GH-34136: [C++] Add a concept of ordering to ExecPlan by westonpace · Pull Request #34137 · apache/arrow

westonpace · 2023-02-11T01:03:14Z

In addition, it is now possible to bypass the I/O executor on the record_batch_source, exec_batch_source, and array_vector_source.

It is now possible to create a source node from a gen::Gen generator.

BREAKING CHANGE: The default executor for record_batch_source, exec_batch_source, and array_vector_source was (erroneously) the plan's CPU executor. It now defaults properly to the I/O executor.

Closes: [C++] Add the concept of "ordering" to an exec node, reject non-sensible plans #34136

github-actions · 2023-02-11T01:03:36Z

Closes: [C++] Add the concept of "ordering" to an exec node, reject non-sensible plans #34136

github-actions · 2023-02-11T01:03:38Z

⚠️ GitHub issue #34136 has been automatically assigned in GitHub to PR creator.

westonpace · 2023-02-11T01:04:03Z

~~This PR should be complete but it builds on #34059 which has not yet merged.~~

westonpace · 2023-02-17T22:36:45Z

@lidavidm Sorry, I requested your review a bit too early. I started working on the order by node and realized that the ordering I had in place didn't support the ability to specify null placement. So I changed it to a proper class similar to SortNodeOptions. The change is pretty minor but I'll leave up unless you want to take another look.

cpp/src/arrow/compute/ordering.h

jorisvandenbossche

Didn't look in detail at the C++ code, mostly took a look to see if I could follow the new logic, and added a few questions.

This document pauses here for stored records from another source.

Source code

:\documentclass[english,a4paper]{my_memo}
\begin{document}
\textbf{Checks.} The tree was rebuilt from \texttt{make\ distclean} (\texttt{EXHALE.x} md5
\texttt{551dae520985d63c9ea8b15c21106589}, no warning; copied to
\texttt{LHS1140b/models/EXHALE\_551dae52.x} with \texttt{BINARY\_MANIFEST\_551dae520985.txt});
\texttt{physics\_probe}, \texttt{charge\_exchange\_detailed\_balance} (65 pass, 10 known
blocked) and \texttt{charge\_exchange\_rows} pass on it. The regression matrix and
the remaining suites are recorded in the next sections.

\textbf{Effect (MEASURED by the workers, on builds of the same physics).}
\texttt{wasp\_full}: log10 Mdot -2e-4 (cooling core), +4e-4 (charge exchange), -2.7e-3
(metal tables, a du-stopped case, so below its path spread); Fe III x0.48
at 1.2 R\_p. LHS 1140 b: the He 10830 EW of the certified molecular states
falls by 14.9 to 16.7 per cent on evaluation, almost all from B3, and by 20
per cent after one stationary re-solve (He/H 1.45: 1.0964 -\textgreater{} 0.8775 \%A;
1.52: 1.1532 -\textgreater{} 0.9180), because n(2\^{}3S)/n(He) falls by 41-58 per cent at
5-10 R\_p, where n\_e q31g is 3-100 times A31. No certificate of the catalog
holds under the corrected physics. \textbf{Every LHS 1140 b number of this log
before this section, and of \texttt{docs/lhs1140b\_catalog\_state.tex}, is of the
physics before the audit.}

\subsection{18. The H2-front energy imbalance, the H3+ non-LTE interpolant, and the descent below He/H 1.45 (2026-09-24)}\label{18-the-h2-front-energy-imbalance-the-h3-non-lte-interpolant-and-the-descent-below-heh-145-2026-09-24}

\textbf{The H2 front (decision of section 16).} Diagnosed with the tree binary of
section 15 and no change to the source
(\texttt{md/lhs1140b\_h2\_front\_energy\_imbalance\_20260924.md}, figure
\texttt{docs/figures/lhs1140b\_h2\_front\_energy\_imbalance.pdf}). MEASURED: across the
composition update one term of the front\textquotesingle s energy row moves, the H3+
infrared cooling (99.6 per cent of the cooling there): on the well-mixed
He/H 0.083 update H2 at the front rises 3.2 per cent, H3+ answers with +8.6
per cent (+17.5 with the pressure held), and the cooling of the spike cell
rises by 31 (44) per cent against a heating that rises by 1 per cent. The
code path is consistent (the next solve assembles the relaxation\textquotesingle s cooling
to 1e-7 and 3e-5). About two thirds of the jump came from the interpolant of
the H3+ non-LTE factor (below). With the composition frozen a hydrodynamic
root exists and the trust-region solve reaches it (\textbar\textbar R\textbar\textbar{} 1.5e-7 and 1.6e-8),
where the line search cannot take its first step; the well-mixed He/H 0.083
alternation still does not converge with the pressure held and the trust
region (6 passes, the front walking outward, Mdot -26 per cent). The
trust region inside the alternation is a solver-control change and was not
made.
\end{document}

One more question: assume you would use something like DeclarationToTable, does that automatically use the ordering / batch indices if there is one, or do you still need to indicate this manually you want to use it? (like the generic SinkNodeOptions has a sequence_delivery parameter with a default of false, but I don't see that exposed through the DeclarationTo.. versions)

And looking forward to have this!

jorisvandenbossche · 2023-02-21T21:16:08Z

cpp/src/arrow/compute/exec/exec_plan.h

If there is an order based on a column "x", does that also guarantee something about the order within each batch? (or only between batches as this paragraph explains)

Yes, it should guarantee that the ordering exists within the batch as well.

I've updated the wording here to mention ordering within a batch.

jorisvandenbossche · 2023-02-21T21:18:31Z

cpp/src/arrow/compute/exec/exec_plan.h

What is exactly meant with "map node"? (I don't find this term used anywhere else in the compute / Acero code or docs) Do we mean a node that uses typical element-wise scalar kernels? Also something like a filter node will always preserve ordering.

OK, I searched for "map node" and not for "MapNode" ;)
And I see that indeed both Project and Filter node inherit from MapNode (it's still a term that is not used in our documentation though)

Ah, yes, this is probably an internal term. I'll update this.

I changed this to "A filter or project node..."

jorisvandenbossche · 2023-02-21T21:21:51Z

cpp/src/arrow/compute/exec/exec_plan.h

Just wondering, but assume you would do a filter operation that filters a large part of the data, and so you might end up with several empty batches, does that affect for example sink nodes like writing files? (do we skip empty batches there, or do we then potentially write empty files for them?)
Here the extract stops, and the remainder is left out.